• Dataset records:
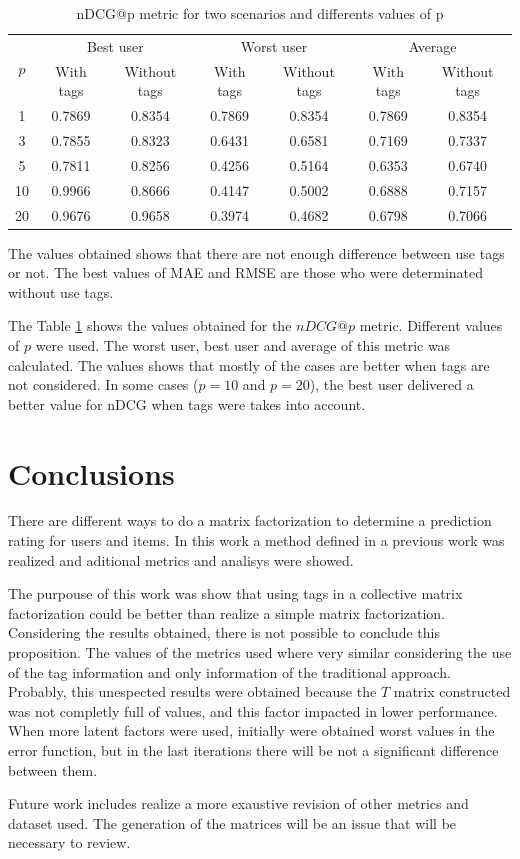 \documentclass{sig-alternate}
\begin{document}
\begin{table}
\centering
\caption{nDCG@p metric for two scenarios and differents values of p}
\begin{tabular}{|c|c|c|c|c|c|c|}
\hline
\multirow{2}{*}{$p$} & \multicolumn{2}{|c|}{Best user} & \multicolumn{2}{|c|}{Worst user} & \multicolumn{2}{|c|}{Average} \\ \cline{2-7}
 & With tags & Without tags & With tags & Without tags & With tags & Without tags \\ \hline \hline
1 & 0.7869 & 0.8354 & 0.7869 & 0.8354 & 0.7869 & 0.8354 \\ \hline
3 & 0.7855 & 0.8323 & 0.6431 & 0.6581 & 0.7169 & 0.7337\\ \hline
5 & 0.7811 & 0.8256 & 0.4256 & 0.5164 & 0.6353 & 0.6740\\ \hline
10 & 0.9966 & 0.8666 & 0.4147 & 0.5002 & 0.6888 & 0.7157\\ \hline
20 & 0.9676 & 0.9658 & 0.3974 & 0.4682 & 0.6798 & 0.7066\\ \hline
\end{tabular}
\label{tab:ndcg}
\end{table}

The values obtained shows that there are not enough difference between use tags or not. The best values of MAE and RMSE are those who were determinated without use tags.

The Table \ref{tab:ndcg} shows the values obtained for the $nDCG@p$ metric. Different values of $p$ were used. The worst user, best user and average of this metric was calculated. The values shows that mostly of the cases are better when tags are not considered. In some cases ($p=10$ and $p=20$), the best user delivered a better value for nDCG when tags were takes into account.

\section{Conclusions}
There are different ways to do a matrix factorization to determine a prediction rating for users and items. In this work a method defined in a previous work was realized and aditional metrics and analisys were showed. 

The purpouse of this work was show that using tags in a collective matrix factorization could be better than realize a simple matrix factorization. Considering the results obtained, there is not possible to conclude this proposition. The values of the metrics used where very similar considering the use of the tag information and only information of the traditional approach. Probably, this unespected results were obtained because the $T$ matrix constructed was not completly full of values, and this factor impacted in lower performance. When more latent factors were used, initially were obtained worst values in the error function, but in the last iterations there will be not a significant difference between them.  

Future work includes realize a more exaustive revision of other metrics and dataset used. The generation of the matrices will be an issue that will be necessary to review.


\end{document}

--

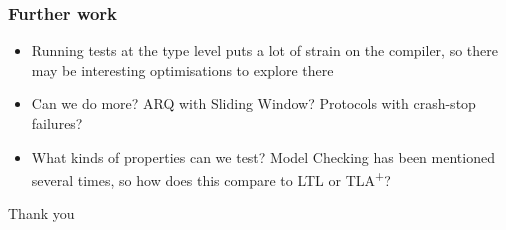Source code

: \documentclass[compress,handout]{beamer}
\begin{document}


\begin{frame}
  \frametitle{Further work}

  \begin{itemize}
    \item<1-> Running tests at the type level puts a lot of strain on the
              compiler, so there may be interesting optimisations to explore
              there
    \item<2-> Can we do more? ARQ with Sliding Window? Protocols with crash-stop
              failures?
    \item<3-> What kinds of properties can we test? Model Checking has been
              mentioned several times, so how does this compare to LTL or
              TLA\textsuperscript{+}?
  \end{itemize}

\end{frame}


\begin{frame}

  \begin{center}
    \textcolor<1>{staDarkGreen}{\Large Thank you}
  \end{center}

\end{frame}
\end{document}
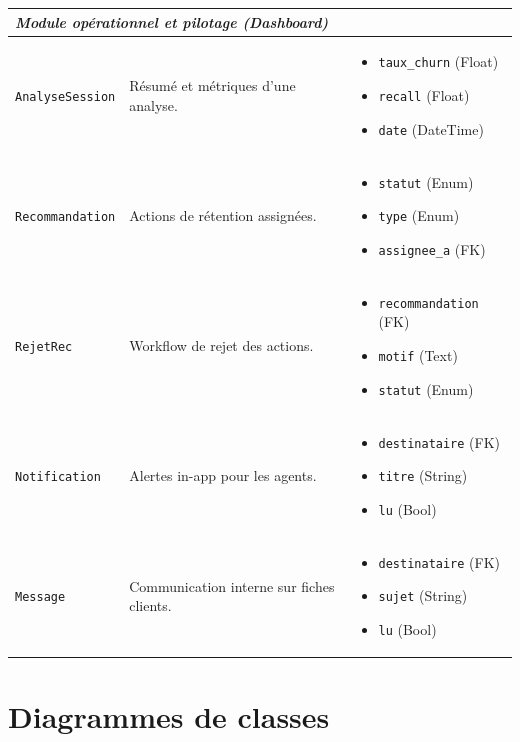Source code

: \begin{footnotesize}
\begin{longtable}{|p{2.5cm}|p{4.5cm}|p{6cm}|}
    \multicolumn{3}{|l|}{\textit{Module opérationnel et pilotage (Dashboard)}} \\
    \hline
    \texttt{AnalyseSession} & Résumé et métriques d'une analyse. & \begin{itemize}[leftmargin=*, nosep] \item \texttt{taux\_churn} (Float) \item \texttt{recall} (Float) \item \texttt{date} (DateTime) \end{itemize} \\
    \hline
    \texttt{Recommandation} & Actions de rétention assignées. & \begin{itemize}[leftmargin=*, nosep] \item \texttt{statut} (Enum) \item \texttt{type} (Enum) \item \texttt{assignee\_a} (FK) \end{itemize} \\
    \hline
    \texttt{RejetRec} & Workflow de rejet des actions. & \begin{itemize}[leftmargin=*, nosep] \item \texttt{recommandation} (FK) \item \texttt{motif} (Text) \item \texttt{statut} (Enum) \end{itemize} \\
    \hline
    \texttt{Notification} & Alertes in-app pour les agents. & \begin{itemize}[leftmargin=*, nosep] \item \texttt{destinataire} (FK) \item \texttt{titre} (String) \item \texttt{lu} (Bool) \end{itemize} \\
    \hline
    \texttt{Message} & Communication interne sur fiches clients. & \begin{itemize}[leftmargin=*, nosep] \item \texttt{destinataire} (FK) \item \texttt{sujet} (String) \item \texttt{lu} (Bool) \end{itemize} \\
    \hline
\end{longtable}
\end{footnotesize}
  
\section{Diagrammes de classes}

• Goal of the exercise: Look through the records for the string "between". Copy every line that has it.

• Task result:
The values obtained shows that there are not enough difference between use tags or not. The best values of MAE and RMSE are those who were determinated without use tags.
The purpouse of this work was show that using tags in a collective matrix factorization could be better than realize a simple matrix factorization. Considering the results obtained, there is not possible to conclude this proposition. The values of the metrics used where very similar considering the use of the tag information and only information of the traditional approach. Probably, this unespected results were obtained because the $T$ matrix constructed was not completly full of values, and this factor impacted in lower performance. When more latent factors were used, initially were obtained worst values in the error function, but in the last iterations there will be not a significant difference between them.  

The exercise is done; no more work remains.